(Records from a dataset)
========================================
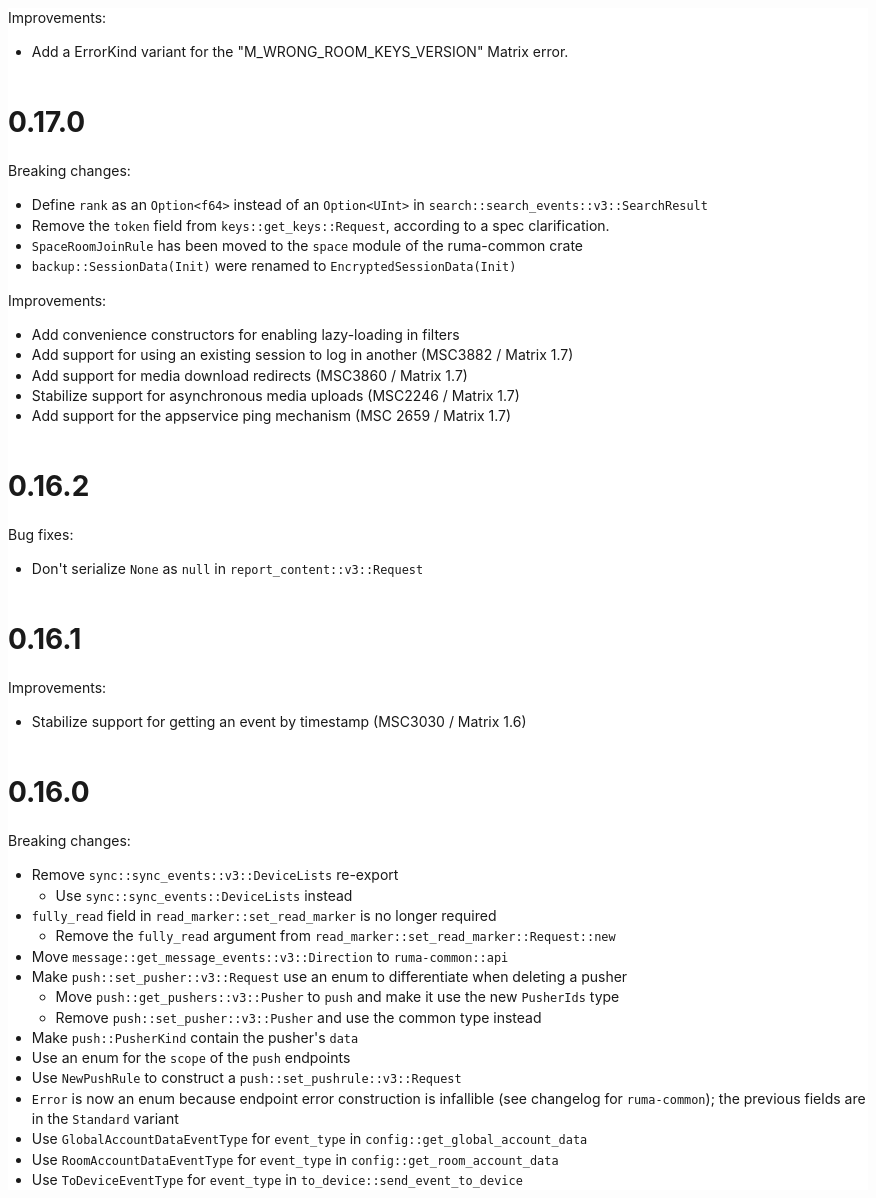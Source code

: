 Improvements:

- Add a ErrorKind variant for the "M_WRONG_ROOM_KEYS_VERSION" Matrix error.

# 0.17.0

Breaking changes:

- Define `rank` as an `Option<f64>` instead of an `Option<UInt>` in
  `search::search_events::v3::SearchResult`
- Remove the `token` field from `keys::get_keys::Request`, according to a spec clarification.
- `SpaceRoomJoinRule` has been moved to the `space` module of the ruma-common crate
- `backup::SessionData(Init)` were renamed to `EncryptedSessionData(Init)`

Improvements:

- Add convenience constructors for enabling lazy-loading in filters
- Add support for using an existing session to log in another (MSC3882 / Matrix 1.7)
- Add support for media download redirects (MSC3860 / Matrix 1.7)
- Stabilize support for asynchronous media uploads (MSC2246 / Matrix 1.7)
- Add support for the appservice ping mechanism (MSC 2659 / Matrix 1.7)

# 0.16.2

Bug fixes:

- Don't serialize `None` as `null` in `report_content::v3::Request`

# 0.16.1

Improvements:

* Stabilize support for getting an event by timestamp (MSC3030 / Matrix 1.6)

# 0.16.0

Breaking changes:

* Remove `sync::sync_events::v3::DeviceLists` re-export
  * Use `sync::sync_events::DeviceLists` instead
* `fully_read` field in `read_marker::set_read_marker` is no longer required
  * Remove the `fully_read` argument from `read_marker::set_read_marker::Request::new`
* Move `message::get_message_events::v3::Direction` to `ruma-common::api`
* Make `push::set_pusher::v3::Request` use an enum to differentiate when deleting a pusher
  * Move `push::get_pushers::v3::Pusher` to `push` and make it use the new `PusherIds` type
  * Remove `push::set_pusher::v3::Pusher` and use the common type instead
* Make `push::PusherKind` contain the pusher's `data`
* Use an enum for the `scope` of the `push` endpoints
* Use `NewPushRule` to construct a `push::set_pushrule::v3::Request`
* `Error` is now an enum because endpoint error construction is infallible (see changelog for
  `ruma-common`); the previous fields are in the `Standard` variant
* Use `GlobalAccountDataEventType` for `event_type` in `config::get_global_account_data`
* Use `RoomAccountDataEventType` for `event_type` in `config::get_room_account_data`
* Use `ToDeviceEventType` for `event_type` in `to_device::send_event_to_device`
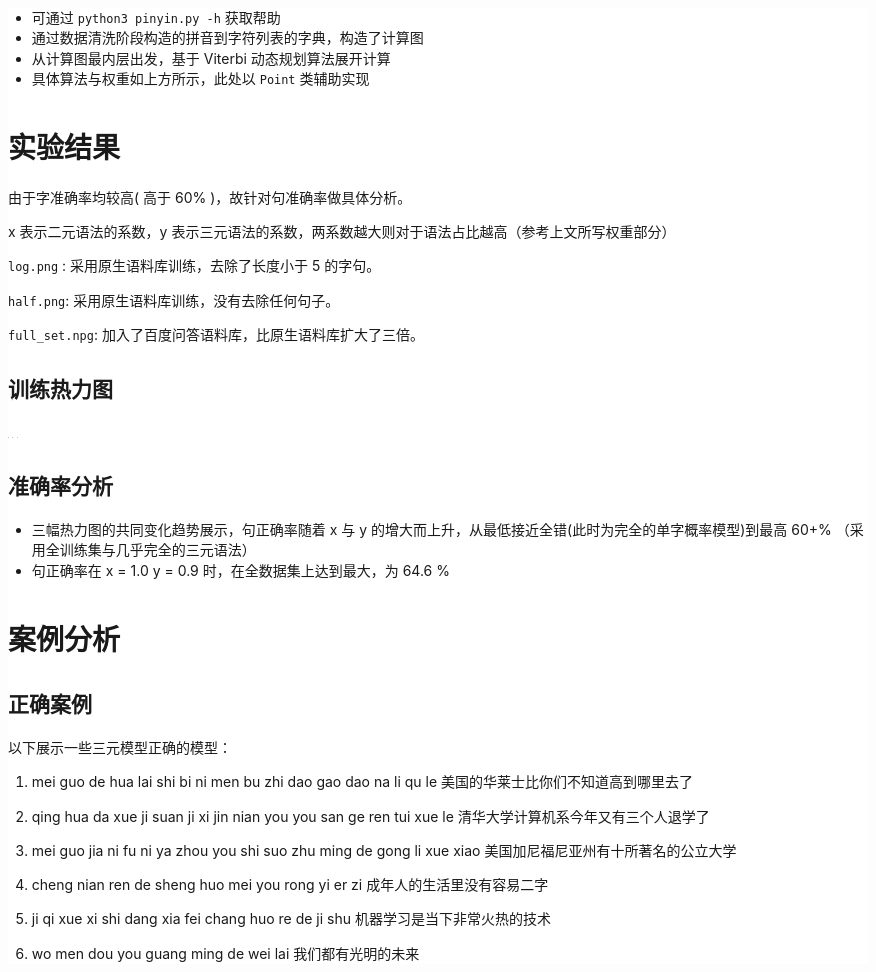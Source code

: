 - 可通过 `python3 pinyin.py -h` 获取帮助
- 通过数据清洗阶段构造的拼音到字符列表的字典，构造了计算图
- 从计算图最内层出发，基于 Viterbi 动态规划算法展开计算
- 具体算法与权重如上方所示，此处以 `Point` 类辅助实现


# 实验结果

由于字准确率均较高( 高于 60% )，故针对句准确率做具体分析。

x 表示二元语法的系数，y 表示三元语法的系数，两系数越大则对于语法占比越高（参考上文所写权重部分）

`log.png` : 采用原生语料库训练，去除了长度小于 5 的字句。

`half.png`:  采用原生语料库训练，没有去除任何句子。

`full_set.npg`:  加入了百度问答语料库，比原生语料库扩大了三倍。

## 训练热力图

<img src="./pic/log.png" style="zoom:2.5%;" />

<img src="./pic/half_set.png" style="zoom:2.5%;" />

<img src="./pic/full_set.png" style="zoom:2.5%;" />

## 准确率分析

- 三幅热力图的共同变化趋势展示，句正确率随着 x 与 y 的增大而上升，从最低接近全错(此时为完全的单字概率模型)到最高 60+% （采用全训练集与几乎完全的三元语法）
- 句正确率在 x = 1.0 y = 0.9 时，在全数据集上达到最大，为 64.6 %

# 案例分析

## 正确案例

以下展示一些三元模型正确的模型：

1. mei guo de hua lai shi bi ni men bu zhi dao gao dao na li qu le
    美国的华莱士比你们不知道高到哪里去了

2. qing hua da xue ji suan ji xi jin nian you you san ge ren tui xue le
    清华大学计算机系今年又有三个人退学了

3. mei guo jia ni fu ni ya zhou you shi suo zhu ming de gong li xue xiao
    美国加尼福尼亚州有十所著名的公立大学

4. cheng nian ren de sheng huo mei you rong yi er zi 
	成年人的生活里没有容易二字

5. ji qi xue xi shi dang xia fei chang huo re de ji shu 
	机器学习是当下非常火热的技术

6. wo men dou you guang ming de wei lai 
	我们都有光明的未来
========================================
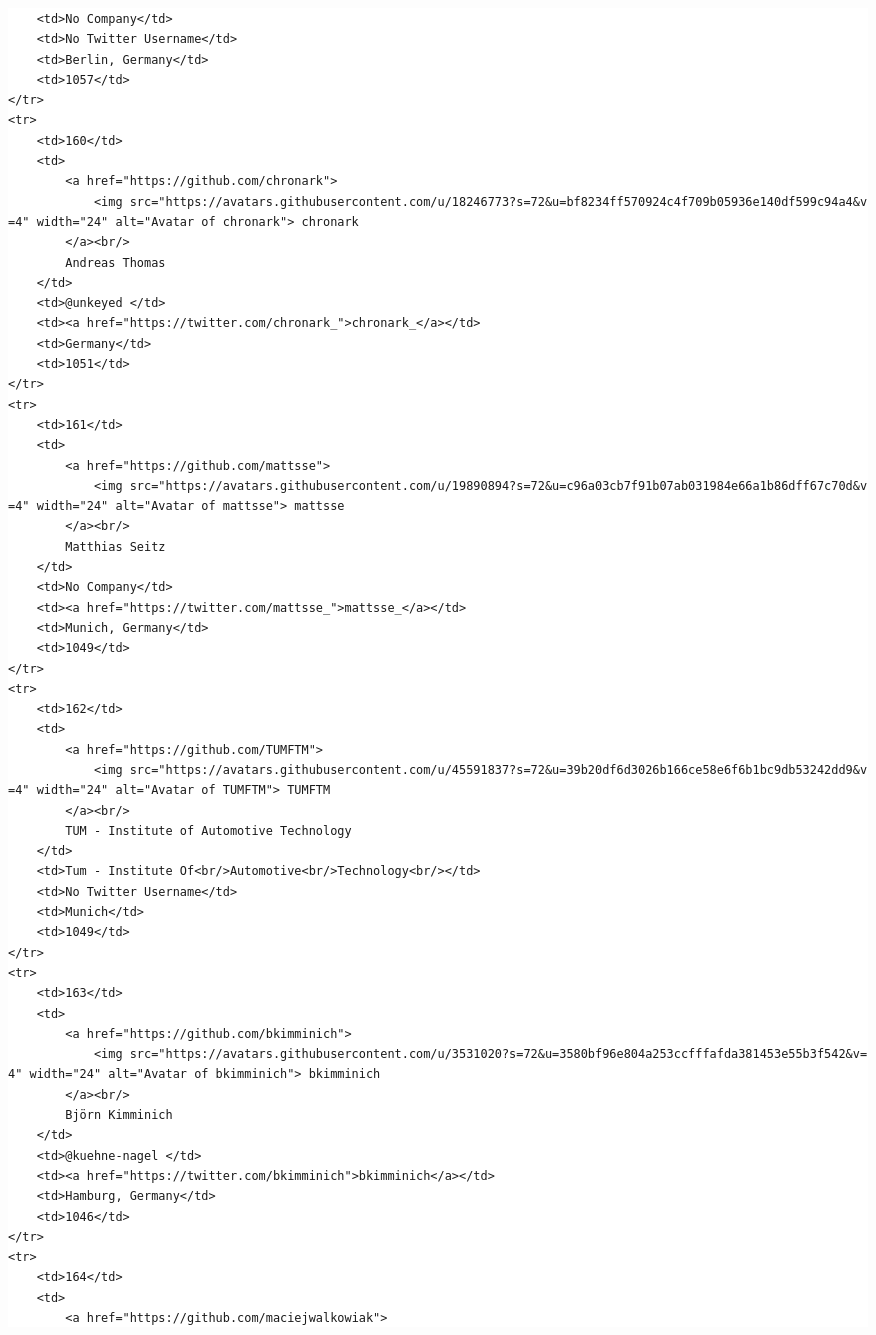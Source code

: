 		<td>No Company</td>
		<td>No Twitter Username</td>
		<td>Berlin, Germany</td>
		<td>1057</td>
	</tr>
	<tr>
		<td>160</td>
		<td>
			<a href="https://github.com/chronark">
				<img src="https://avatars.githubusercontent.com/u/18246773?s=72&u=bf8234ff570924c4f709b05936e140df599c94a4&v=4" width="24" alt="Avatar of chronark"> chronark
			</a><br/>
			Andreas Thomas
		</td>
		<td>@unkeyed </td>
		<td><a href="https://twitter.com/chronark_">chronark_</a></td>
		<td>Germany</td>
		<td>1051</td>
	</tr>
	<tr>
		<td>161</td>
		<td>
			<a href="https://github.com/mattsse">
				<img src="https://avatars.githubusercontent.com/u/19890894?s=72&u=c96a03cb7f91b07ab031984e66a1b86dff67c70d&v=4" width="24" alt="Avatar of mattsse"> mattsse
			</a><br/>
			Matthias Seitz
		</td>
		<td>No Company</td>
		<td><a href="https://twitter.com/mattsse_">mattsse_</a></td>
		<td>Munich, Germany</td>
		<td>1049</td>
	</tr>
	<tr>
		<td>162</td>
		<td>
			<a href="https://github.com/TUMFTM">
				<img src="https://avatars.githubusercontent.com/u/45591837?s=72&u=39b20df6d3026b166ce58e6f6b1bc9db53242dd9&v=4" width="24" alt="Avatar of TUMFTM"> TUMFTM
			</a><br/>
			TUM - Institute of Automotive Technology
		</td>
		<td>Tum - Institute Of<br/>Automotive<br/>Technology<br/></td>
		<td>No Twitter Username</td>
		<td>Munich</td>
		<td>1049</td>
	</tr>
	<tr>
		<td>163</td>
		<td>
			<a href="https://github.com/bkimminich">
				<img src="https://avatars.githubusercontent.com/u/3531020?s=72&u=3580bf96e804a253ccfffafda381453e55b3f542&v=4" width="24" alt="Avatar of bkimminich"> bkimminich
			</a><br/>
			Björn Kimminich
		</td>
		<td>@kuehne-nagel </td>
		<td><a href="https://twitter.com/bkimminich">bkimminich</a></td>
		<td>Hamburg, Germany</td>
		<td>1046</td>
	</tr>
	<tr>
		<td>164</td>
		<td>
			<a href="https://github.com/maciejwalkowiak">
========================================
**THE PROBLEM**
Going through the entries, return every line holding the word "Remove".

**RESULT OF THIS EXERCISE**
- Remove the `token` field from `keys::get_keys::Request`, according to a spec clarification.
* Remove `sync::sync_events::v3::DeviceLists` re-export
  * Remove the `fully_read` argument from `read_marker::set_read_marker::Request::new`
  * Remove `push::set_pusher::v3::Pusher` and use the common type instead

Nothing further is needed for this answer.